土地の価格において面積は重要な要素です。公法上の利用に規制はありますが、面積が十分あることで利用用途が増すため需要が高まります。
例えば、公法上の規制でマンションが建てられるようなエリアであっても、40坪しかない土地では、そこにマンションを建てることは困難です。
小さな土地は、建てられる建物自体に影響し、戸建しか建てられないなどから価格に影響します。マンションが建築可能な土地の方が価格も高くなりやすいです。
また形状においても価格に影響があります。建物が建てにくいなどから、建築に制限が生まれるなどから価格は低くなります。
土地が広ければ、一部の形状が悪くても建築に影響する範囲が小さくなるため、価格への影響も小さくなります。

接面道路の幅員

土地に接面している道路の幅員によって建てられる建物の大きさが決まります。

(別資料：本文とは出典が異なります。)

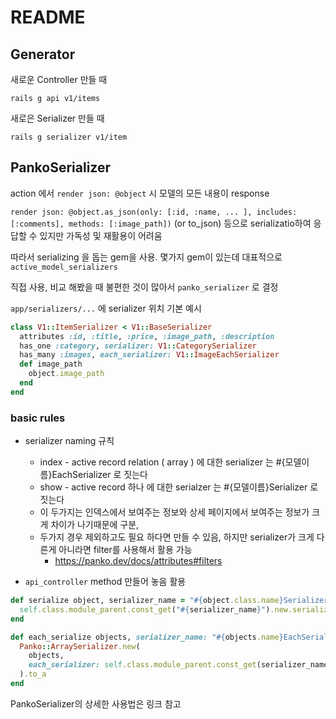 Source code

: # README

## Generator

새로운 Controller 만들 때

`rails g api v1/items`

새로은 Serializer 만들 때

`rails g serializer v1/item`


### 

## PankoSerializer

action 에서 `render json: @object` 시 모델의 모든 내용이 response

`render json: @object.as_json(only: [:id, :name, ... ], includes: [:comments], methods: [:image_path])` (or to_json) 등으로 serializatio하여 응답할 수 있지만 가독성 및 재활용이 어려움

따라서 serializing 을 돕는 gem을 사용. 몇가지 gem이 있는데 대표적으로 `active_model_serializers` 

직접 사용, 비교 해봤을 때 불편한 것이 많아서 `panko_serializer` 로 결정

`app/serializers/...` 에 serializer 위치 기본 예시

```ruby
class V1::ItemSerializer < V1::BaseSerializer
  attributes :id, :title, :price, :image_path, :description
  has_one :category, serializer: V1::CategorySerializer
  has_many :images, each_serializer: V1::ImageEachSerializer
  def image_path
    object.image_path 
  end
end
```

### basic rules

* serializer naming 규칙 
  * index - active record relation ( array ) 에 대한 serializer 는 #{모델이름}EachSerializer 로 짓는다
  * show - active record 하나 에 대한 serialzer 는 #{모델이름}Serializer 로 짓는다
  * 이 두가지는 인덱스에서 보여주는 정보와 상세 페이지에서 보여주는 정보가 크게 차이가 나기때문에 구분,
  * 두가지 경우 제외하고도 필요 하다면 만들 수 있음, 하지만 serializer가 크게 다른게 아니라면 filter를 사용해서 활용 가능
    * https://panko.dev/docs/attributes#filters

* `api_controller` method 만들어 놓음 활용

```ruby
def serialize object, serializer_name = "#{object.class.name}Serializer"
  self.class.module_parent.const_get("#{serializer_name}").new.serialize(object)
end

def each_serialize objects, serializer_name: "#{objects.name}EachSerializer"
  Panko::ArraySerializer.new(
    objects, 
    each_serializer: self.class.module_parent.const_get(serializer_name)
  ).to_a
end
```



PankoSerializer의 상세한 사용법은 링크 참고

[github]: https://github.com/panko-serializer/panko_serializer

[docs]: https://panko.dev/docs/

不動産情報でよく目にする容積率に関わり土地の価格が影響があります。
前面道路の幅員が12m未満であれば用途区域の区分により容積率の計算方法が変わります。4m未満の場合は、セットバックが必要となり、土地を小さくする必要もあります。
「セットバックについて」はこちらの記事をご覧ください。
前面道路の幅員が狭い土地は、大きな建物が建てられないため、価格は低くなります。

間口の広さと奥行の長さ

前面道路に対して間口が広い方が使い勝手が良いため、価格が高くなります。それに対して、間口が狭い場合や奥行が長い土地は利用しにくく価値が落ちます。
例えば、車が駐車できないような間口の場合、人の通行しかできないため利便性が低くなります。奥行が長い場合も住居などの設計においても自由度が低くなります。
間口の広さと奥行の長さは、建築の自由度に影響するため、価格に影響します。

角地など接面道路との関係

接面道路が2面以上あるような土地を角地と言います。
角地は視認性が良いことや、日照・風通しが優れていることから価格は高くなります。
ただし、セットバックが必要な場合は、建てられる建物が小さくなる場合もあるため、接面道路の幅員の影響も考慮する必要があります。

道路との高低差

土地が道路よりも低い場合、道路の下水本管に排水をする必要があり、敷地内で下水をポンプアップする必要があり、価格は低くなります。
道路よりも少し高い場合は、マイナス要因はなく、排水も行いやすいため、価格は高くなります。
しかし、あまりにも道路より高い場合は、階段を作る必要が発生するため、利便性が低くなることから価格も低くなります。

土壌汚染や埋蔵文化財、地下埋設物

土壌汚染や埋蔵文化財、地下埋設物は、価格に深刻な影響を与えます。
土壌汚染であれば、除去や汚染の拡散防止が必要になることや、利用上の成約が発生します。
埋蔵文化財であれば、記録作成のための発掘調査や文化財の保護が必要となってきます。
いずれも専門機関による調査が必要となり、不動産会社が行う査定においては調査の対象外になります。

嫌悪施設との接近の程度

土地の近くに嫌悪施設と呼ばれる、「墓地」や「送電線」、「産業廃棄物処理場」等がある場合は、土地の価格が低くなります。
嫌悪施設には明確な定義はありませんが、悪臭や騒音、強力な電磁波等が発生し、人に不快感を与えるような施設が該当します。
嫌悪施設の存在は、「売却時の重要事項説明」で買主に対して必ず説明する必要があります。買主の価値観や世間的な評価によっては、減価の要因となってしまいます。
嫌悪施設までの距離や内容により価格への影響は変わってきます。不動産会社の経験値によって険悪施設の影響による査定額は変わります。

まとめ

公示地価や実勢価格などは、土地を売却する際に相場を把握するのに役立ちます。しかし、実際に売却する場合は様々な要素から価格が決まるため、参考価格として捉える必要があります。
公示地価や固定資産税評価額については複数の価格を調べ、総合的に比較することで相場を把握することができます。
自分で土地の市場価格を調べる知識があれば、シミュレーターや不動産会社から提示される査定額と自分で調べた相場価格を比較ができます。
提示された査定額が適正価格かどうかの判断が行えます。土地の売却を行う時は、内容をはっきり説明でき信頼のできる価格を提示した実績のある不動産会社を選択しましょう。